La Rumeur : « Pigalle se débarrasse de ses pauvres »

ARTICLE EN LIBRE ACCES – A l’occasion de la sortie, mercredi 22 février 2017, du film Les derniers Parisiens, nous publions en intégralité l’entretien avec les rappeurs de La Rumeur paru dans Soixante-Quinze # 10. Dans ce premier long-métrage, avec Reda Kateb, Mélanie Laurent et Slimane Dazi, Hamé (Mohamed Bourokba) et Ekoué (Labitey), tous deux 41 ans, racontent l’histoire de deux frères qui se disputent un bar, Le Prestige, au cœur de Pigalle, quartier du 18e arrondissement de Paris en mutation qu’ils connaissent par cœur.

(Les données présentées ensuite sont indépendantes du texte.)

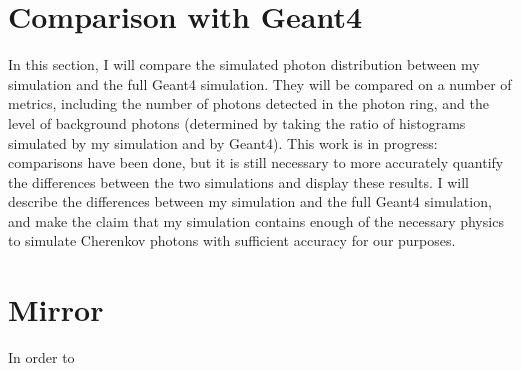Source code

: \section{Comparison with Geant4} 
In this section, I will compare the simulated photon distribution between my simulation and the full Geant4 simulation.
They will be compared on a number of metrics, including the number of photons detected in the photon ring, and the level of background photons (determined by taking the ratio of histograms simulated by my simulation and by Geant4). This work is in progress: comparisons have been done, but it is still necessary to more accurately quantify the differences between the two simulations and display these results. I will describe the differences between my simulation and the full Geant4 simulation, and make the claim that my simulation contains enough of the necessary physics to simulate Cherenkov photons with sufficient accuracy for our purposes.

\section{Mirror}
In order to 

\endinput

Any text after an \endinput is ignored.
You could put scraps here or things in progress.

Soixante-Quinze : Votre film met en scène
 le combat pour un bar, Le Prestige,
 dans un quartier qui laisse de moins en moins de chances aux petits…

Ekoué : On voulait créer un choc entre deux frères, deux générations aux aspirations que tout oppose. Arezki, l’aîné, a quitté la banlieue pour Paris, c’est un modèle d’intégration, il cherche la tranquillité, il « joue au Français ». Nasser, le cadet, veut briller, de la thune et vite. Le cadre, c’est le café qu’ils se disputent, dans un quartier, Pigalle, qui change, qui devient cher, qui se débarrasse de ses pauvres, avec des troquets à l’ancienne qui disparaissent au profit de bars à hipsters.
Hamé : On entend souvent que les élites politiques et culturelles sont déconnectées de la vie réelle, mais faut voir où elles vivent. En tout cas, loin des quartiers populaires… Tu ne peux pas comprendre le vrai quotidien des gens si tu vis dans des lieux aseptisés et qu’une partie de ce qui fait la vie de Paris est reléguée sous le tapis ou en périphérie.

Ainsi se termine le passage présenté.